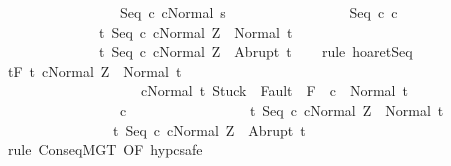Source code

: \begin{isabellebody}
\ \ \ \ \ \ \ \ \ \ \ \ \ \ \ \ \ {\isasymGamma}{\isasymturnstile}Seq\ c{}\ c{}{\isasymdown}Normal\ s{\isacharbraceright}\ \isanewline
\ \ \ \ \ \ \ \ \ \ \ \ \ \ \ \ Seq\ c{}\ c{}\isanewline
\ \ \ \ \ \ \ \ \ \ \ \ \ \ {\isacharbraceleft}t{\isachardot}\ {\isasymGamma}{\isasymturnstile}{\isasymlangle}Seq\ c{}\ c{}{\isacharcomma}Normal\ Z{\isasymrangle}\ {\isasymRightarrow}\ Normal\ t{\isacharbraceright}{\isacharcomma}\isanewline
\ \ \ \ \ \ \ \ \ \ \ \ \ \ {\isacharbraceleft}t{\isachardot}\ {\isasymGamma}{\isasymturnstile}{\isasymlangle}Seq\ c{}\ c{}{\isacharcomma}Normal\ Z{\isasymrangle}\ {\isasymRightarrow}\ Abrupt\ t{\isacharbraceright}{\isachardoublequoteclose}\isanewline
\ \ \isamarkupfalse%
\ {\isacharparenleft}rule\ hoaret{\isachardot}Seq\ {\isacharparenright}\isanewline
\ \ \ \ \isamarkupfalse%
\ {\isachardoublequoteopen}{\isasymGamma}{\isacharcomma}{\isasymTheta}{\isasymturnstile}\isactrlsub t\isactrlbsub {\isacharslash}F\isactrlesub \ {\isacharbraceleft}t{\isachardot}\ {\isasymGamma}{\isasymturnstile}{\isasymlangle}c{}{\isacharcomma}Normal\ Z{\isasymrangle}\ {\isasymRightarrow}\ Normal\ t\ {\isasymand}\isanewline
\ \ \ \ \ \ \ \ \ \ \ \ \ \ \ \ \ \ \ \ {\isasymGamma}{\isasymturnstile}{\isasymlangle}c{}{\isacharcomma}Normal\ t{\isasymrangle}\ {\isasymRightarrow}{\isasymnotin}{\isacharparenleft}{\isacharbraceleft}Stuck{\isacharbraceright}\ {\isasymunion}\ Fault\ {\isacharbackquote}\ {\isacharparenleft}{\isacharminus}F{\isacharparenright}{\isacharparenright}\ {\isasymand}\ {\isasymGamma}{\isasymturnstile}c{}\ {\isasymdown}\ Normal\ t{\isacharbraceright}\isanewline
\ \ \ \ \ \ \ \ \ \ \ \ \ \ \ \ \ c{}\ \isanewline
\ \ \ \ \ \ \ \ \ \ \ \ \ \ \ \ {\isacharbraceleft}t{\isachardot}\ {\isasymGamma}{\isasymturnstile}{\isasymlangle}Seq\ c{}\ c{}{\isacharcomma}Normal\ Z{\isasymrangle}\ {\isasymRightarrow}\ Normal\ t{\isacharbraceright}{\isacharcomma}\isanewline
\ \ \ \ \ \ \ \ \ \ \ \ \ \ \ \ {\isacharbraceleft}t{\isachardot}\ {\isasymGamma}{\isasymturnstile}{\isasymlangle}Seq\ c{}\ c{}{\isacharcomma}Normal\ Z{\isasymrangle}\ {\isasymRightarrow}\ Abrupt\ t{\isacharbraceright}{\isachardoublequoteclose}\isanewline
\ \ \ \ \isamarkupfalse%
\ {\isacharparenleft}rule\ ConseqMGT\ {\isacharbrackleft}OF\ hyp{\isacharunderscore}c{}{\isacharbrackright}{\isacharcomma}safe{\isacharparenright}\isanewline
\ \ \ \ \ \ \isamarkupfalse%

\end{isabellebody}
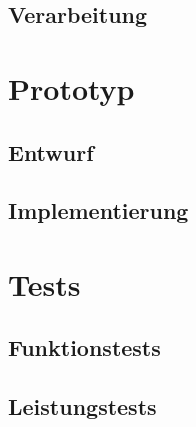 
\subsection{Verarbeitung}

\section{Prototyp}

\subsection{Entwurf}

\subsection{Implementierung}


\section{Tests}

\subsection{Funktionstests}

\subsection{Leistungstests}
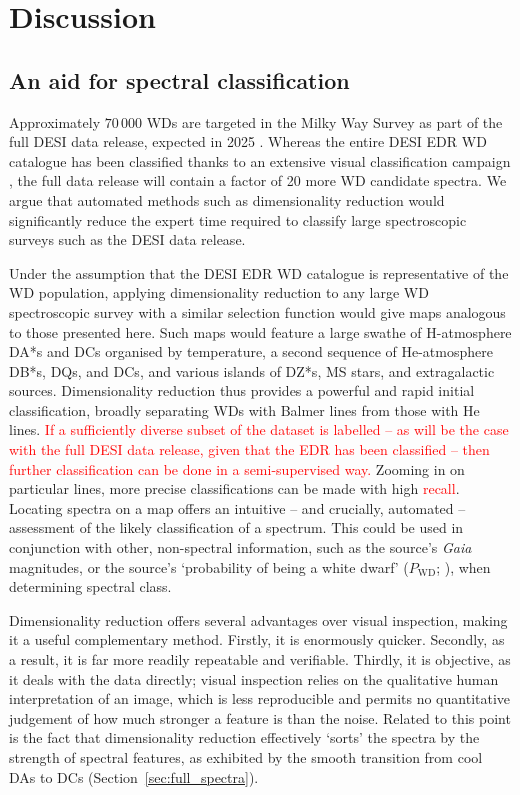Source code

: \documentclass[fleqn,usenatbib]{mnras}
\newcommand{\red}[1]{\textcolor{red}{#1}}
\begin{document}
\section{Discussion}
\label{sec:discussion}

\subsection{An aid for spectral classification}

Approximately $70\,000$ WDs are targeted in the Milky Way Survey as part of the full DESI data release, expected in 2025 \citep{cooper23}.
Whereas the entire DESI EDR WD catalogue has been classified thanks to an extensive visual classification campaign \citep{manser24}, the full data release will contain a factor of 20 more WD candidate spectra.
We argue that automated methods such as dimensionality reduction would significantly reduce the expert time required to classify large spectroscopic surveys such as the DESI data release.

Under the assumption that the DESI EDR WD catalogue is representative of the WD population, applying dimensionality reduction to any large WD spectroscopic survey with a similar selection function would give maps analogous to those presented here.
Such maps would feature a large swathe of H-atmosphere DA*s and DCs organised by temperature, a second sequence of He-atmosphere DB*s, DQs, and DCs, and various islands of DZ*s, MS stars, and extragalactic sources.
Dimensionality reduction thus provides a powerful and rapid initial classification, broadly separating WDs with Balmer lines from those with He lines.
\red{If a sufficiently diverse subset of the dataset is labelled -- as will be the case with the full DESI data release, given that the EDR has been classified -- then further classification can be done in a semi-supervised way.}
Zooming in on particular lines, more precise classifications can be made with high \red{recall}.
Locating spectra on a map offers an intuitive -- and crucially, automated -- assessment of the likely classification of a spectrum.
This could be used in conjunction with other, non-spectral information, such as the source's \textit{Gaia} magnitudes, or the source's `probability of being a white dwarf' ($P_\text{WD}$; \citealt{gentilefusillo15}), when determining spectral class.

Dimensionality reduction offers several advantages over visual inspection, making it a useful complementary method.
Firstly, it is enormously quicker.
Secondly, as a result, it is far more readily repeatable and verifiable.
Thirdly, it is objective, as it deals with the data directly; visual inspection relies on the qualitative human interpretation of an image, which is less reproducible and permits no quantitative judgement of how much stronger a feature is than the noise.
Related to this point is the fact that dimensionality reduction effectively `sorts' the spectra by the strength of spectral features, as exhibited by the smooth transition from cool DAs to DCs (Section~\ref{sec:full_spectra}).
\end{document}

...

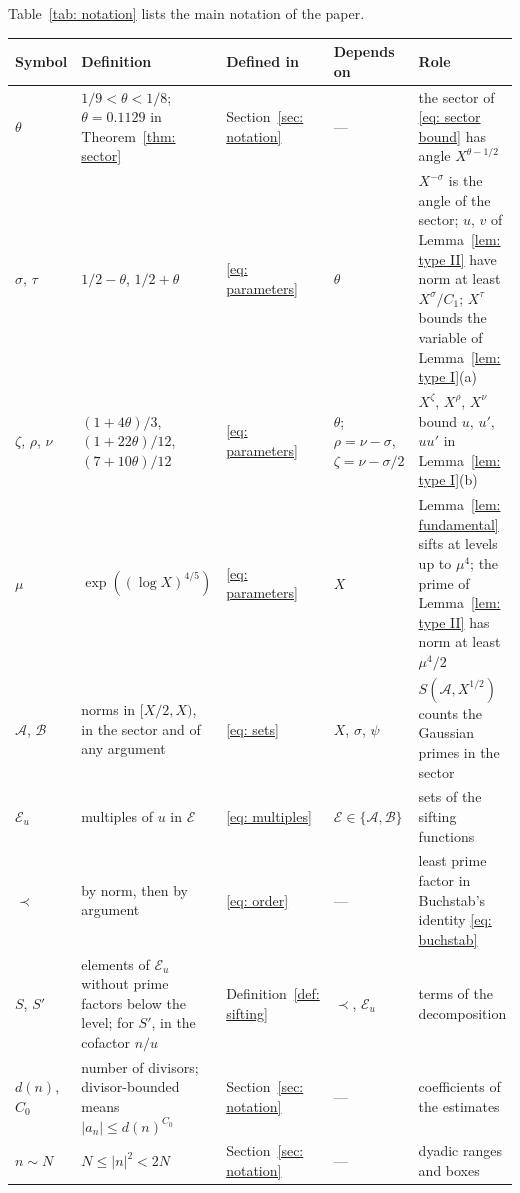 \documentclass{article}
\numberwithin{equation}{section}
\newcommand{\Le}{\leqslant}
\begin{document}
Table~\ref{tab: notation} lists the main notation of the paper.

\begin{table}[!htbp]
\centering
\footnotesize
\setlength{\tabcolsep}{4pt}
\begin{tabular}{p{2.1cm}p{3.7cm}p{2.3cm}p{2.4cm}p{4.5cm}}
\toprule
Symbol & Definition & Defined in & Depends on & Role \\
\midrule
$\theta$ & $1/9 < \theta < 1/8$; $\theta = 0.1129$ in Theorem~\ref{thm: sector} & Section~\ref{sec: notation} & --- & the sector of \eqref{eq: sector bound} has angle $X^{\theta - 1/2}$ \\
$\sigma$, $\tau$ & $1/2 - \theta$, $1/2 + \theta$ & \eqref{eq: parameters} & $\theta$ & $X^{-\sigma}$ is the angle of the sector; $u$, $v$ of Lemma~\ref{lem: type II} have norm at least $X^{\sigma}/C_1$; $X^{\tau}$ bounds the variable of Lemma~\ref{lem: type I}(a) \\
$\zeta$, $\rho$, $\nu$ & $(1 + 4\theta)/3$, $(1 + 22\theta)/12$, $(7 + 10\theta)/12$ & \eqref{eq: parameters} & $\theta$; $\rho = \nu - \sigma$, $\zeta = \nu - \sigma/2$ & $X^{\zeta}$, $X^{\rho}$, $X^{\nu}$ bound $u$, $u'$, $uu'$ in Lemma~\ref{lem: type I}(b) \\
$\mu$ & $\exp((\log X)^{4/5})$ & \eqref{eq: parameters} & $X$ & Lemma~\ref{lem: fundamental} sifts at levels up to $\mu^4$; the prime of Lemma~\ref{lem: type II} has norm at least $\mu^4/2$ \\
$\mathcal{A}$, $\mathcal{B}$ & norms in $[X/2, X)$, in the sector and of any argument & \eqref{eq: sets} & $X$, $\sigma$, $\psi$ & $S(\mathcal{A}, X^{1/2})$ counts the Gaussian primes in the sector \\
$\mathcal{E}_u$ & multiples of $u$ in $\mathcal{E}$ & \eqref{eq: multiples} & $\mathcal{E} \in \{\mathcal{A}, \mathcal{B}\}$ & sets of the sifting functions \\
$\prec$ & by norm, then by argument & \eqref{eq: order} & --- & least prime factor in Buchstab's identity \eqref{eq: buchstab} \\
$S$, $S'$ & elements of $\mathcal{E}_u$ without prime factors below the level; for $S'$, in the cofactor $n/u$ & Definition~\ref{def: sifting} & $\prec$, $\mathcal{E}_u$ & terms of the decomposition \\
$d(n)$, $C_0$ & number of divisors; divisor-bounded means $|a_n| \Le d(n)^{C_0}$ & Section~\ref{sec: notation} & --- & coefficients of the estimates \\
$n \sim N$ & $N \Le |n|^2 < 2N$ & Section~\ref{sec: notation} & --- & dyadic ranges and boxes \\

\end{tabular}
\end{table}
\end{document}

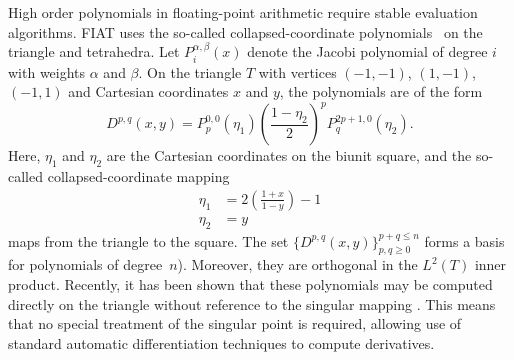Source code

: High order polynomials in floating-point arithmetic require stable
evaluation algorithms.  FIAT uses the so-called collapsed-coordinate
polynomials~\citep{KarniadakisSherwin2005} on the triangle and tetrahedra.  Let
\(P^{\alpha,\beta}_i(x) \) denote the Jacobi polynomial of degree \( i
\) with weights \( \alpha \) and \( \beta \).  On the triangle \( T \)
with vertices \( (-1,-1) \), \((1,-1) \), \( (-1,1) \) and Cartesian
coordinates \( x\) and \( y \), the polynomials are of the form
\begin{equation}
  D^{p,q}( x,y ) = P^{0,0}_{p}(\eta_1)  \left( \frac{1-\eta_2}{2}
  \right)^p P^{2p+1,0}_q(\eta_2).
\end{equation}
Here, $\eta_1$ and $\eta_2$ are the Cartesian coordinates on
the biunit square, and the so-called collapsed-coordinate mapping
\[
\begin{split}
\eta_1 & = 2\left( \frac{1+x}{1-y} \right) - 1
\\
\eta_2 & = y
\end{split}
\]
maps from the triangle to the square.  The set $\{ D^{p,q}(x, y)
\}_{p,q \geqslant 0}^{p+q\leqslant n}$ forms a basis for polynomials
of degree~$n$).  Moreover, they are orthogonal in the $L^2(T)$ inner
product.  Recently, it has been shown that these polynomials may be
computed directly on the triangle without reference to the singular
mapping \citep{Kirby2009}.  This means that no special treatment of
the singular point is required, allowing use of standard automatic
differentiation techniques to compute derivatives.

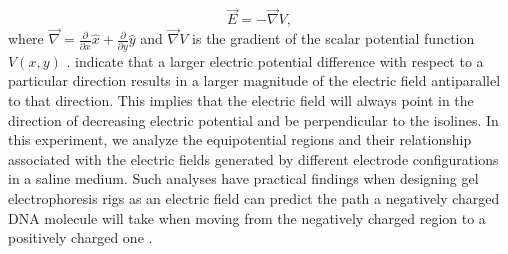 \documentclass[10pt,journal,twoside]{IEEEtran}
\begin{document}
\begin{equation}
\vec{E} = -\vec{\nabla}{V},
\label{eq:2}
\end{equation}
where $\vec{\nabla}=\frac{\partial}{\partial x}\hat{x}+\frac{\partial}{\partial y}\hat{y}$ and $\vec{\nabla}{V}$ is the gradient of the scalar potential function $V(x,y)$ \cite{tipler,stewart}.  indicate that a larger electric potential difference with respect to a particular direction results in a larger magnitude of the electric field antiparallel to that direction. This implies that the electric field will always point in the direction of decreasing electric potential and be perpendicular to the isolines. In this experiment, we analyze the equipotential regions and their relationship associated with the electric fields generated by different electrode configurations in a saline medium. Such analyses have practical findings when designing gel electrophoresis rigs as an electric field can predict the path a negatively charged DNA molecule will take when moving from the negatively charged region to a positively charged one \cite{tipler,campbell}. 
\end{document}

==

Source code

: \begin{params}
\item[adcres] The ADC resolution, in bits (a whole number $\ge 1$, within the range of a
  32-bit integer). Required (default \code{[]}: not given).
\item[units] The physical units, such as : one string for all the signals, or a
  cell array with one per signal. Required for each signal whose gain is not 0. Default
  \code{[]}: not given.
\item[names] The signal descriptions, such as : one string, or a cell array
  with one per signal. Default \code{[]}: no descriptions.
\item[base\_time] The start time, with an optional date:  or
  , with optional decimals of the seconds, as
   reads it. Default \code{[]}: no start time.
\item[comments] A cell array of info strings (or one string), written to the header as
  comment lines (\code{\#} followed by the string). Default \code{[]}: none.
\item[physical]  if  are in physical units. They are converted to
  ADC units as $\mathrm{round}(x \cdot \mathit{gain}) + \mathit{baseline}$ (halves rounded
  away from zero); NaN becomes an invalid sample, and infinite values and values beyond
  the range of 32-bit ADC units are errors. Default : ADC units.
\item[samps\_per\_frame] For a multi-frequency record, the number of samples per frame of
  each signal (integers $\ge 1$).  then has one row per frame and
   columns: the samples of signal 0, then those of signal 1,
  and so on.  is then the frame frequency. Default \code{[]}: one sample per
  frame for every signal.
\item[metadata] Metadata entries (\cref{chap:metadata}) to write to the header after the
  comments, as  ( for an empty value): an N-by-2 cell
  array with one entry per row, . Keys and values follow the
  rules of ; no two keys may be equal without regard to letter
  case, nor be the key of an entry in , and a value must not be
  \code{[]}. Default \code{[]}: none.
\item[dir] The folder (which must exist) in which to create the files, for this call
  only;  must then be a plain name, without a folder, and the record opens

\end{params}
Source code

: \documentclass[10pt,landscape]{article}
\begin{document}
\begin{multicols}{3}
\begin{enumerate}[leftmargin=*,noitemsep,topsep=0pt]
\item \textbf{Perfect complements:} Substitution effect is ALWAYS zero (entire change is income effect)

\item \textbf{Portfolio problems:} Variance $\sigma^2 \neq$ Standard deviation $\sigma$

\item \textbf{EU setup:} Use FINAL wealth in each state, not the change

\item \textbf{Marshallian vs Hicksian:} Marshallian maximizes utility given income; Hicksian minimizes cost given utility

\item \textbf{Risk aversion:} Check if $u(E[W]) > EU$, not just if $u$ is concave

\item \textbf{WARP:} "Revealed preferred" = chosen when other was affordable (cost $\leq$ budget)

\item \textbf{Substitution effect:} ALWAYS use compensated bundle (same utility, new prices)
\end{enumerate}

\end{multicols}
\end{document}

-- Task objective --
Copy every line in the entries above that has the string "isasymGamma" in it.

-- Solution to the exercise --
\ \ \ \ \ \ \ \ \ \ \ \ \ \ \ \ \ {\isasymGamma}{\isasymturnstile}Seq\ c{}\ c{}{\isasymdown}Normal\ s{\isacharbraceright}\ \isanewline
\ \ \ \ \ \ \ \ \ \ \ \ \ \ {\isacharbraceleft}t{\isachardot}\ {\isasymGamma}{\isasymturnstile}{\isasymlangle}Seq\ c{}\ c{}{\isacharcomma}Normal\ Z{\isasymrangle}\ {\isasymRightarrow}\ Normal\ t{\isacharbraceright}{\isacharcomma}\isanewline
\ \ \ \ \ \ \ \ \ \ \ \ \ \ {\isacharbraceleft}t{\isachardot}\ {\isasymGamma}{\isasymturnstile}{\isasymlangle}Seq\ c{}\ c{}{\isacharcomma}Normal\ Z{\isasymrangle}\ {\isasymRightarrow}\ Abrupt\ t{\isacharbraceright}{\isachardoublequoteclose}\isanewline
\ {\isachardoublequoteopen}{\isasymGamma}{\isacharcomma}{\isasymTheta}{\isasymturnstile}\isactrlsub t\isactrlbsub {\isacharslash}F\isactrlesub \ {\isacharbraceleft}t{\isachardot}\ {\isasymGamma}{\isasymturnstile}{\isasymlangle}c{}{\isacharcomma}Normal\ Z{\isasymrangle}\ {\isasymRightarrow}\ Normal\ t\ {\isasymand}\isanewline
\ \ \ \ \ \ \ \ \ \ \ \ \ \ \ \ \ \ \ \ {\isasymGamma}{\isasymturnstile}{\isasymlangle}c{}{\isacharcomma}Normal\ t{\isasymrangle}\ {\isasymRightarrow}{\isasymnotin}{\isacharparenleft}{\isacharbraceleft}Stuck{\isacharbraceright}\ {\isasymunion}\ Fault\ {\isacharbackquote}\ {\isacharparenleft}{\isacharminus}F{\isacharparenright}{\isacharparenright}\ {\isasymand}\ {\isasymGamma}{\isasymturnstile}c{}\ {\isasymdown}\ Normal\ t{\isacharbraceright}\isanewline
\ \ \ \ \ \ \ \ \ \ \ \ \ \ \ \ {\isacharbraceleft}t{\isachardot}\ {\isasymGamma}{\isasymturnstile}{\isasymlangle}Seq\ c{}\ c{}{\isacharcomma}Normal\ Z{\isasymrangle}\ {\isasymRightarrow}\ Normal\ t{\isacharbraceright}{\isacharcomma}\isanewline
\ \ \ \ \ \ \ \ \ \ \ \ \ \ \ \ {\isacharbraceleft}t{\isachardot}\ {\isasymGamma}{\isasymturnstile}{\isasymlangle}Seq\ c{}\ c{}{\isacharcomma}Normal\ Z{\isasymrangle}\ {\isasymRightarrow}\ Abrupt\ t{\isacharbraceright}{\isachardoublequoteclose}\isanewline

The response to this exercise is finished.